*** Opening DATA EXTRACT ***

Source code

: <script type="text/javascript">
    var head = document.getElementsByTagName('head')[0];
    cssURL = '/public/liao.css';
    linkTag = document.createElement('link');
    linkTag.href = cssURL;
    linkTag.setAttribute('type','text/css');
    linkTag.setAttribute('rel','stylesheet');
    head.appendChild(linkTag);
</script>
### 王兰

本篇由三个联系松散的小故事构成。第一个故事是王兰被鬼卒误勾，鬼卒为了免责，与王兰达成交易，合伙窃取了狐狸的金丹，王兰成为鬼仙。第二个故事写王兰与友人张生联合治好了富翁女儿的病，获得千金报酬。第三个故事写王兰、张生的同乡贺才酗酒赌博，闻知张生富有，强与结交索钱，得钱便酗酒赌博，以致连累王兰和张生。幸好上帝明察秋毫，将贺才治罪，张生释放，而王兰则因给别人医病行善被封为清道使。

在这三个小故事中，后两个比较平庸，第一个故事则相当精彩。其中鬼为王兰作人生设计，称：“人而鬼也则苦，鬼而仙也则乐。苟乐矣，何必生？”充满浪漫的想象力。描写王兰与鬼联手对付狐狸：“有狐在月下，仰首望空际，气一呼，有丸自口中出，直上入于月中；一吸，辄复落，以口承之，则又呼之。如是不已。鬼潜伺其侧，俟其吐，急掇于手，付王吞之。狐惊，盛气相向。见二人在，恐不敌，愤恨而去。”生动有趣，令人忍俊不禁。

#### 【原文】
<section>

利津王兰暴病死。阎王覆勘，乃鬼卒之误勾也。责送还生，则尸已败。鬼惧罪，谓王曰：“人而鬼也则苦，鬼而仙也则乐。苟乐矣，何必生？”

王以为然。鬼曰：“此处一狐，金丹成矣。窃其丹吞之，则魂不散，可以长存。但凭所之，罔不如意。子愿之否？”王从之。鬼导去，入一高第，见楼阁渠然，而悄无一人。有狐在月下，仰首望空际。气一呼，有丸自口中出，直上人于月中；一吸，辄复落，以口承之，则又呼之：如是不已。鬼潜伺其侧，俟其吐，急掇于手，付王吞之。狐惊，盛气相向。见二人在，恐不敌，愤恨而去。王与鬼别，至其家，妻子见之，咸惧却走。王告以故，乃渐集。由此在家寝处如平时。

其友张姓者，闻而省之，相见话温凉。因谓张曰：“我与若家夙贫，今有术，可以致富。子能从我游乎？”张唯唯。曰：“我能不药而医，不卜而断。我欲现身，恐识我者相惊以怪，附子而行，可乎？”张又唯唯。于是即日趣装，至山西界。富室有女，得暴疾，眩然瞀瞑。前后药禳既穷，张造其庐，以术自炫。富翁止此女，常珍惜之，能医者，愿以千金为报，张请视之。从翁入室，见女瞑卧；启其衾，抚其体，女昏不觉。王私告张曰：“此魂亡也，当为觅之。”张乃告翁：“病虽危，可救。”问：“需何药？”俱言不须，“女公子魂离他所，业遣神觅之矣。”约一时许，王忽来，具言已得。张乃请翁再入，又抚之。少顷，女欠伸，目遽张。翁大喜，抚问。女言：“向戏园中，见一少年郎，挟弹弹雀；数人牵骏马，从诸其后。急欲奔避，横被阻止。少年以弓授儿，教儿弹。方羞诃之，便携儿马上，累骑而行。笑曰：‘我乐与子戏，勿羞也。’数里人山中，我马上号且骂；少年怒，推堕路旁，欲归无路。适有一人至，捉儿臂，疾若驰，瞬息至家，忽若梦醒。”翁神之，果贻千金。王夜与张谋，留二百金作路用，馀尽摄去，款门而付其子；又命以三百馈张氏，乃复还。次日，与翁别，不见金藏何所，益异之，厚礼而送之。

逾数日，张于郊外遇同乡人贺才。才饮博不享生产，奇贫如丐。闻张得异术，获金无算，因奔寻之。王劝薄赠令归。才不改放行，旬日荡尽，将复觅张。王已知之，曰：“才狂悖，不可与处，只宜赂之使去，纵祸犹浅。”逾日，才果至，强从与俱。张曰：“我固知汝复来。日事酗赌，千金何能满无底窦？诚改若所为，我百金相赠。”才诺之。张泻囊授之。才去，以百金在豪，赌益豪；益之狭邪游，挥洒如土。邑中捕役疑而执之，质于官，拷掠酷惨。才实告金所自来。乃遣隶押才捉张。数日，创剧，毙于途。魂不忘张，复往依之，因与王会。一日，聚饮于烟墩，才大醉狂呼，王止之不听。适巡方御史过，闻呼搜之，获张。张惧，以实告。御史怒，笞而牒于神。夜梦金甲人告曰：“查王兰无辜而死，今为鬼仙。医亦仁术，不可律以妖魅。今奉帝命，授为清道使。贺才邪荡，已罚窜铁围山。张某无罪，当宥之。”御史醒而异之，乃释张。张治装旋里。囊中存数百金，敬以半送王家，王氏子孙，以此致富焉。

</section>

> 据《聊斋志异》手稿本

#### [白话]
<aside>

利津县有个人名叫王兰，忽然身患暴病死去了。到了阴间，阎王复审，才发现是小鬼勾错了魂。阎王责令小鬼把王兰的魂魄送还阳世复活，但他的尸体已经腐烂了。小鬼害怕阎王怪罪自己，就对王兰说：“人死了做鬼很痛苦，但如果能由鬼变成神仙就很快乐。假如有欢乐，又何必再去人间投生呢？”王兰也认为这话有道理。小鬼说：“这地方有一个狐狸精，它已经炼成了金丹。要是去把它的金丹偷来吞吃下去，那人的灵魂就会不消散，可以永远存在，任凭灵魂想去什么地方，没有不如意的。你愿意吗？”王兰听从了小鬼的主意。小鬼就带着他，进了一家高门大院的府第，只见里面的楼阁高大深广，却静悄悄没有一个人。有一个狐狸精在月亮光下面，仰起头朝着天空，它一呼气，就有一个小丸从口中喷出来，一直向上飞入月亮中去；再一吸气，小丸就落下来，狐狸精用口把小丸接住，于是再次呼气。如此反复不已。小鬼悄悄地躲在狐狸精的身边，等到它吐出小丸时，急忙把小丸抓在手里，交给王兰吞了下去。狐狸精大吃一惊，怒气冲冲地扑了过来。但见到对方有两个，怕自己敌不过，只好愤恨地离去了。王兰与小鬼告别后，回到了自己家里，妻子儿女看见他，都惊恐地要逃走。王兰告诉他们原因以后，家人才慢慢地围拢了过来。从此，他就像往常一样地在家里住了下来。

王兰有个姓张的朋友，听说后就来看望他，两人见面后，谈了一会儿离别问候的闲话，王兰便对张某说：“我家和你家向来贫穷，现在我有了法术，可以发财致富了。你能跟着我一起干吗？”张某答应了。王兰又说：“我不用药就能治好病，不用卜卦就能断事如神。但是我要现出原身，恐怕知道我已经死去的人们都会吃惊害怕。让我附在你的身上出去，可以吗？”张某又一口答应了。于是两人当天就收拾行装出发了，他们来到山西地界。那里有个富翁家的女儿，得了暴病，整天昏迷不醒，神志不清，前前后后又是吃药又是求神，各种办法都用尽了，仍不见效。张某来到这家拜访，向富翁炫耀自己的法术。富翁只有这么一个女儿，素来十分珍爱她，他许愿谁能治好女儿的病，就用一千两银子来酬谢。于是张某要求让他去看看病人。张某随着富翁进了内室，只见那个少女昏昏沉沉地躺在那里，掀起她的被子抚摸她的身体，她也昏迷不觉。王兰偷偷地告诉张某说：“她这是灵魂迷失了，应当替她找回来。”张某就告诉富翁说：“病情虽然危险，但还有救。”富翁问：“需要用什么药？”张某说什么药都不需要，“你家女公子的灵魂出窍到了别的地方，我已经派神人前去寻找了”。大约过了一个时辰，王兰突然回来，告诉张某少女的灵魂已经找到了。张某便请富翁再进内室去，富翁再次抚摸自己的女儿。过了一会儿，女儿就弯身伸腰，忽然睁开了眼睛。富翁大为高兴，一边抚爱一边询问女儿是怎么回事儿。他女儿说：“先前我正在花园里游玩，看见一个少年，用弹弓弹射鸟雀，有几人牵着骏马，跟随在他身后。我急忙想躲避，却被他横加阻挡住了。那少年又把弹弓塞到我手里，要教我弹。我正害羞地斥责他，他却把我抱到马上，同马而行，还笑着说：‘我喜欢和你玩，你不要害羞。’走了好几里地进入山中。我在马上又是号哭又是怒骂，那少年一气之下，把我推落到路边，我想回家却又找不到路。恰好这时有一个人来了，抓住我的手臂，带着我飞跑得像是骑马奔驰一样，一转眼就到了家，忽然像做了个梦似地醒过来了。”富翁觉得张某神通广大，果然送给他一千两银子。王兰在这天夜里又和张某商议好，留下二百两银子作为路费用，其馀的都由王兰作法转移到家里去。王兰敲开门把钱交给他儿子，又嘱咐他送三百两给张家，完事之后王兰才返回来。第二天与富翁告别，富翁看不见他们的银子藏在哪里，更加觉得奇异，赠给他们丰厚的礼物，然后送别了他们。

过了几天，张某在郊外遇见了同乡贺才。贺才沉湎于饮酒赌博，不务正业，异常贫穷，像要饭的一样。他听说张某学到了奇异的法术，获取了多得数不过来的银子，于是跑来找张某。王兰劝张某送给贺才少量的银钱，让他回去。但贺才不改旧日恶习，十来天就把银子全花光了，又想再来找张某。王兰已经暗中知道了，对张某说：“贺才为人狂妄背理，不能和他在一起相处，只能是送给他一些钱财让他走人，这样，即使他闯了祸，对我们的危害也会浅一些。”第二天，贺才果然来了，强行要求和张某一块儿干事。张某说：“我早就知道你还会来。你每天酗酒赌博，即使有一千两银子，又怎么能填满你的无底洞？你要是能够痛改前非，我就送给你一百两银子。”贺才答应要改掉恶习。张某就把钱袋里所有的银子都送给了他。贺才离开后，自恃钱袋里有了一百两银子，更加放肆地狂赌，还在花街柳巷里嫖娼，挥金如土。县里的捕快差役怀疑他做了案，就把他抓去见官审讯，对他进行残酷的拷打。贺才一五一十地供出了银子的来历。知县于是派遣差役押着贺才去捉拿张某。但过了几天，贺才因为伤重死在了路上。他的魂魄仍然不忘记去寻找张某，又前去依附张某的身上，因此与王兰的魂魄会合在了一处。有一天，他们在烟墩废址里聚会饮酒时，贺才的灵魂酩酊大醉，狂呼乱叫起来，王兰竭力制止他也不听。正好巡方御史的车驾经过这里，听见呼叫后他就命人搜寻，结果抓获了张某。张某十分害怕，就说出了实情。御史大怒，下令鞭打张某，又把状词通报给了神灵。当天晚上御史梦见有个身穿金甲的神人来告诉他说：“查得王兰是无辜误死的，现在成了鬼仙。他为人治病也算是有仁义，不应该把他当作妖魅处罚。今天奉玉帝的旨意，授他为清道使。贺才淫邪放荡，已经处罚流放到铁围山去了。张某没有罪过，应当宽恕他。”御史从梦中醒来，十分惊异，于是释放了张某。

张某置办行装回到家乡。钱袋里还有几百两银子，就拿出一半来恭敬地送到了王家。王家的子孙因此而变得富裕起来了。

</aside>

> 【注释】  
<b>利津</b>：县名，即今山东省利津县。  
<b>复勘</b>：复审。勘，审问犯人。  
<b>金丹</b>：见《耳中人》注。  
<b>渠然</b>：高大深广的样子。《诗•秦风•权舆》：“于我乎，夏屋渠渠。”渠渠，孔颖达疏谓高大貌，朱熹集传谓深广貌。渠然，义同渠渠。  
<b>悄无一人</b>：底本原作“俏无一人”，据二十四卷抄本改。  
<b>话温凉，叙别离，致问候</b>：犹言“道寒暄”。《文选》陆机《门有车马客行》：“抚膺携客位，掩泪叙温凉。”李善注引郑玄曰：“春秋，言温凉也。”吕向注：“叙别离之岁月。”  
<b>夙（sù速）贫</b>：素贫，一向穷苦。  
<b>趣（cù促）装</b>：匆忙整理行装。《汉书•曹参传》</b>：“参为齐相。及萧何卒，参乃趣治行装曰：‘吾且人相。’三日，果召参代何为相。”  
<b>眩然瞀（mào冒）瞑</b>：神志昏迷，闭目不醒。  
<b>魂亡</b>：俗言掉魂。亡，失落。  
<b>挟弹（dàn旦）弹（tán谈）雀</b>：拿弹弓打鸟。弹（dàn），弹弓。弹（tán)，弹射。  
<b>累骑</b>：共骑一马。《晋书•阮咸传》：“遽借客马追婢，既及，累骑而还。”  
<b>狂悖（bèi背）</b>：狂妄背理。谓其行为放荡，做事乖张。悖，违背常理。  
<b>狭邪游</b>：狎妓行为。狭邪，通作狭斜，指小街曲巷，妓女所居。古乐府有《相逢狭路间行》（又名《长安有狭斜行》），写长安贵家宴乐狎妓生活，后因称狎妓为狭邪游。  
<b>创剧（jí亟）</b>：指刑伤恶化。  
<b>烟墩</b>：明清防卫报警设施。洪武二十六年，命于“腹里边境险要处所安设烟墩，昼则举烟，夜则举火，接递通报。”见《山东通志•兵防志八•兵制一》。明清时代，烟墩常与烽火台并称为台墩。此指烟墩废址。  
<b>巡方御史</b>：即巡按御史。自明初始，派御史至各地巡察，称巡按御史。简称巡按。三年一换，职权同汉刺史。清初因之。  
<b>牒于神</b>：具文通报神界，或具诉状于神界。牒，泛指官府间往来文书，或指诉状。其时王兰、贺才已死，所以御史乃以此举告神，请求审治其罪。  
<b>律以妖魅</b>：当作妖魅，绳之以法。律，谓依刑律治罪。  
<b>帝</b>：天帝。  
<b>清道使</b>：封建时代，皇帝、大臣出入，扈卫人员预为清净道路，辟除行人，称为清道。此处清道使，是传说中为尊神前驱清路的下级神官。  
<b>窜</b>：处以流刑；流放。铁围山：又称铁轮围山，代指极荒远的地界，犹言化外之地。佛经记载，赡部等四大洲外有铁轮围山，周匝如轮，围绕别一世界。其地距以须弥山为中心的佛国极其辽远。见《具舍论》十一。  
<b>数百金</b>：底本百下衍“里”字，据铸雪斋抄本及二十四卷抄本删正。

*** Closing DATA EXTRACT ***

▶ **EXERCISE**: Search the listing above for the lines with "<b>复勘</b>：复审。勘，审问犯人。" and "<b>狂悖（bèi背）</b", then output those lines and all lines between them exactly.

▶ **EXPECTED ANSWER**:
<b>复勘</b>：复审。勘，审问犯人。  
<b>金丹</b>：见《耳中人》注。  
<b>渠然</b>：高大深广的样子。《诗•秦风•权舆》：“于我乎，夏屋渠渠。”渠渠，孔颖达疏谓高大貌，朱熹集传谓深广貌。渠然，义同渠渠。  
<b>悄无一人</b>：底本原作“俏无一人”，据二十四卷抄本改。  
<b>话温凉，叙别离，致问候</b>：犹言“道寒暄”。《文选》陆机《门有车马客行》：“抚膺携客位，掩泪叙温凉。”李善注引郑玄曰：“春秋，言温凉也。”吕向注：“叙别离之岁月。”  
<b>夙（sù速）贫</b>：素贫，一向穷苦。  
<b>趣（cù促）装</b>：匆忙整理行装。《汉书•曹参传》</b>：“参为齐相。及萧何卒，参乃趣治行装曰：‘吾且人相。’三日，果召参代何为相。”  
<b>眩然瞀（mào冒）瞑</b>：神志昏迷，闭目不醒。  
<b>魂亡</b>：俗言掉魂。亡，失落。  
<b>挟弹（dàn旦）弹（tán谈）雀</b>：拿弹弓打鸟。弹（dàn），弹弓。弹（tán)，弹射。  
<b>累骑</b>：共骑一马。《晋书•阮咸传》：“遽借客马追婢，既及，累骑而还。”  
<b>狂悖（bèi背）</b>：狂妄背理。谓其行为放荡，做事乖张。悖，违背常理。  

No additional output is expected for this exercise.